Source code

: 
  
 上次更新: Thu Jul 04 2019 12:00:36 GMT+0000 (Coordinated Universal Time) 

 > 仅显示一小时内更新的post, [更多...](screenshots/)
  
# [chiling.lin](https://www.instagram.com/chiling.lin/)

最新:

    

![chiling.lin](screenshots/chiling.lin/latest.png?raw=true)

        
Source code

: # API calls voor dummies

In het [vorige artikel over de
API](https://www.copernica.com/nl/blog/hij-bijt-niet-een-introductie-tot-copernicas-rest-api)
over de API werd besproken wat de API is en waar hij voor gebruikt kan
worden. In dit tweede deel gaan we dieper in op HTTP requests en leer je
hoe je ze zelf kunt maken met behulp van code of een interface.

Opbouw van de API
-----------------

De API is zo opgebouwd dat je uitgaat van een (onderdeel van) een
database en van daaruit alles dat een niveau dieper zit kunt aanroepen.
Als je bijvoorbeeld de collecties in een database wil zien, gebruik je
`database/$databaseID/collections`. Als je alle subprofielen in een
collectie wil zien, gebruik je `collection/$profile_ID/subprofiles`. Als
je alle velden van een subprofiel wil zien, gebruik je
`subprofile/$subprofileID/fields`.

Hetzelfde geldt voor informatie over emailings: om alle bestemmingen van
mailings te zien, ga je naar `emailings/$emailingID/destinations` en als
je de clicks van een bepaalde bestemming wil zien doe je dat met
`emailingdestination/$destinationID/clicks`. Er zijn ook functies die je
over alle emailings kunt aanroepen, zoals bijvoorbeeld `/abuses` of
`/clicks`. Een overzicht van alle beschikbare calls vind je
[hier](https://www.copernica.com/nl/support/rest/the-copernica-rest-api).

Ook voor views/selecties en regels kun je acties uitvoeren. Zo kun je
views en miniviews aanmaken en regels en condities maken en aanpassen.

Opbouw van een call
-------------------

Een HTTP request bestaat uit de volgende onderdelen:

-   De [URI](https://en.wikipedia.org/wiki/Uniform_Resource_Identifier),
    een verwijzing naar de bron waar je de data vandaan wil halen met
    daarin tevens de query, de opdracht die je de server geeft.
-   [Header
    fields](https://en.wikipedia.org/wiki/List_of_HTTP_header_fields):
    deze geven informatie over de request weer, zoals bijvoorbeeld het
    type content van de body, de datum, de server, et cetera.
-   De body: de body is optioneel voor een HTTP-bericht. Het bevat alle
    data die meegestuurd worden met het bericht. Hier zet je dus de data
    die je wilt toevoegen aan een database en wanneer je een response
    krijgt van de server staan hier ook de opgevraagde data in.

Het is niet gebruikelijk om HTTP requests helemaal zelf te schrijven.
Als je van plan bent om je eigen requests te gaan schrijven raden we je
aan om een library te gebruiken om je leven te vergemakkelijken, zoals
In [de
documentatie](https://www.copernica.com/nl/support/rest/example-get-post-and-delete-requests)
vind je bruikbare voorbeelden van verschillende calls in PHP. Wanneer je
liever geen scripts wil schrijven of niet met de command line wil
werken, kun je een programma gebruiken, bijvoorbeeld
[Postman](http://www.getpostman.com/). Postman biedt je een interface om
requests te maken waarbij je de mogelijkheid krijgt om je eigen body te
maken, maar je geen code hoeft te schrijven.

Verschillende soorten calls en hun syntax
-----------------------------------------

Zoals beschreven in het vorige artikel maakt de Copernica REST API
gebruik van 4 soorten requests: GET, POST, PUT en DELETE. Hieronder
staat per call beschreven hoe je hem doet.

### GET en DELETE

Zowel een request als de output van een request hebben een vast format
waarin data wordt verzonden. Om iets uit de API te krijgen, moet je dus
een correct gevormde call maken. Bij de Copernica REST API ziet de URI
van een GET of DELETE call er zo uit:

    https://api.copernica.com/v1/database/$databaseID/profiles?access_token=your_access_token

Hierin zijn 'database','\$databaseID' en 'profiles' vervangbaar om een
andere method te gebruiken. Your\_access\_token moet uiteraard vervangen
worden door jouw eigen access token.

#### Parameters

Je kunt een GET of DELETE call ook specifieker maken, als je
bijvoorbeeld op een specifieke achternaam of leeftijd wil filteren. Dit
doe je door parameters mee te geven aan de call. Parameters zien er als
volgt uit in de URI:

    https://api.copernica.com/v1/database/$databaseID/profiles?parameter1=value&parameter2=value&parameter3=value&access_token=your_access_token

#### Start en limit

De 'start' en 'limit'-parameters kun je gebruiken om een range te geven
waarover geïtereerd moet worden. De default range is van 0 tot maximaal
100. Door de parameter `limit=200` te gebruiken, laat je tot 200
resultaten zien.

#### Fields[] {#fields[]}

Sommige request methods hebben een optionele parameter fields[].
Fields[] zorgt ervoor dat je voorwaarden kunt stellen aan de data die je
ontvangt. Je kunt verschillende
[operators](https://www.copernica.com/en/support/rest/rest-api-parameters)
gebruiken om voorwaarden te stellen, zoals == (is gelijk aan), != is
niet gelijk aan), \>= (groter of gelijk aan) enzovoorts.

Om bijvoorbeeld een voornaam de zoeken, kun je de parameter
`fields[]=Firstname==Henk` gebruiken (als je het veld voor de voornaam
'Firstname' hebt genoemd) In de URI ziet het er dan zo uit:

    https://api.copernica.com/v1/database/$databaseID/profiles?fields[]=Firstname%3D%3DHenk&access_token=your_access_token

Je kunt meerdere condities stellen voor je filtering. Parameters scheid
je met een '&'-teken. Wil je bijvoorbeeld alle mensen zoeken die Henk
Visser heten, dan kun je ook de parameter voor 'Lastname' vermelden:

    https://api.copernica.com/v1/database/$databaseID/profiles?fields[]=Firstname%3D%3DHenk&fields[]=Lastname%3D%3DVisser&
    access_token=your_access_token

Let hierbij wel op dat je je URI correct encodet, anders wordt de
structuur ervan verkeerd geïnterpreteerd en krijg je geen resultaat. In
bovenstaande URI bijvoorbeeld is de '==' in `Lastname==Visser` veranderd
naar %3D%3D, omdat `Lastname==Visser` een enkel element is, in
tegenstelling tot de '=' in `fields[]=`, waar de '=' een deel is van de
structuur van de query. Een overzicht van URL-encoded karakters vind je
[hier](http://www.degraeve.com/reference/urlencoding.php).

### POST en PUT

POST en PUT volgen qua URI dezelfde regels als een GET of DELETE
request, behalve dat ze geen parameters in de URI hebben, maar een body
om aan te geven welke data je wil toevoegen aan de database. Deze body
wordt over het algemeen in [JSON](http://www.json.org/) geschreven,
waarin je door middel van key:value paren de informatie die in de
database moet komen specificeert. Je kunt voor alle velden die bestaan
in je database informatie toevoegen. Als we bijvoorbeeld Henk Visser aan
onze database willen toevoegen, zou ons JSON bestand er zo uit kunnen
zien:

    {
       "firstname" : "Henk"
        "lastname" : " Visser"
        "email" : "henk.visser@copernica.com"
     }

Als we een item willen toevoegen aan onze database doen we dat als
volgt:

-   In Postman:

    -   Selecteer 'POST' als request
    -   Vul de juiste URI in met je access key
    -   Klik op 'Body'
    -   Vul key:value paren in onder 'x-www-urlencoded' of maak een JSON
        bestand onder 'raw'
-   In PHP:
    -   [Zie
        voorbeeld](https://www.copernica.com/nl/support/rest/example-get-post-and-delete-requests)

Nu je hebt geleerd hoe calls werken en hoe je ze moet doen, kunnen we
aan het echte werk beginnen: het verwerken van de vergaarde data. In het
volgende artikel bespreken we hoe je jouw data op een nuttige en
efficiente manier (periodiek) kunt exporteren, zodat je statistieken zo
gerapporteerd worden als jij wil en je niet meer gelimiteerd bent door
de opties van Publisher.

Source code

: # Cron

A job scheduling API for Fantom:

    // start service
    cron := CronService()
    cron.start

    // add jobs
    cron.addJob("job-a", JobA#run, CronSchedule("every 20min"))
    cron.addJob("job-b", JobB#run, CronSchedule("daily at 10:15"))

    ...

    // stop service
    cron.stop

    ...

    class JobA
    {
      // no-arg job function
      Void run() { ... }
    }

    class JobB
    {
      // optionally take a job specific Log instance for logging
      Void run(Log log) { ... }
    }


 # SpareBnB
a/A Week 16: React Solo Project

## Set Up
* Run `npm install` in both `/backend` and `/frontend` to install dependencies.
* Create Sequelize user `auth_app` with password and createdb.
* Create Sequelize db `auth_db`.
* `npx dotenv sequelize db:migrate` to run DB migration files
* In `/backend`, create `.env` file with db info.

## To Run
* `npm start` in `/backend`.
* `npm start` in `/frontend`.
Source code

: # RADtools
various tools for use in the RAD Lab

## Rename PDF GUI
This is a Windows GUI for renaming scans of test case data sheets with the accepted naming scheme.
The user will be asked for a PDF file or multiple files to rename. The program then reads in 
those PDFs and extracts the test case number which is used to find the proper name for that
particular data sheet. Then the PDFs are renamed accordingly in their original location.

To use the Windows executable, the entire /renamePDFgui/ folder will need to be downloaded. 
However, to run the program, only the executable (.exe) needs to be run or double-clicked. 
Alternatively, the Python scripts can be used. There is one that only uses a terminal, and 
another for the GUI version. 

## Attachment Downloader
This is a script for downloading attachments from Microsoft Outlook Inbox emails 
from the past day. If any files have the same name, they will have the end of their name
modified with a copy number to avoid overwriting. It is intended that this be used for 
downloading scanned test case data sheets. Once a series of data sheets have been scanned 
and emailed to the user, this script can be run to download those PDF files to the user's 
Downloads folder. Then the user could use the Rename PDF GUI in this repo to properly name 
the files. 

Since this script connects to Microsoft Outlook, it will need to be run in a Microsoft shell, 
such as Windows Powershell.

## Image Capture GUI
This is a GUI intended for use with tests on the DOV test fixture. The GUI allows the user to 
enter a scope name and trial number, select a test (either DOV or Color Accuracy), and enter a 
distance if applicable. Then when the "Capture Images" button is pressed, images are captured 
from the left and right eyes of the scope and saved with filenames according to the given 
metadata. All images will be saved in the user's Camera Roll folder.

**Work instructions:** Please copy each line of the entries in which the word "query" shows up.

**Response to the exercise:**
    daarin tevens de query, de opdracht die je de server geeft.
structuur van de query. Een overzicht van URL-encoded karakters vind je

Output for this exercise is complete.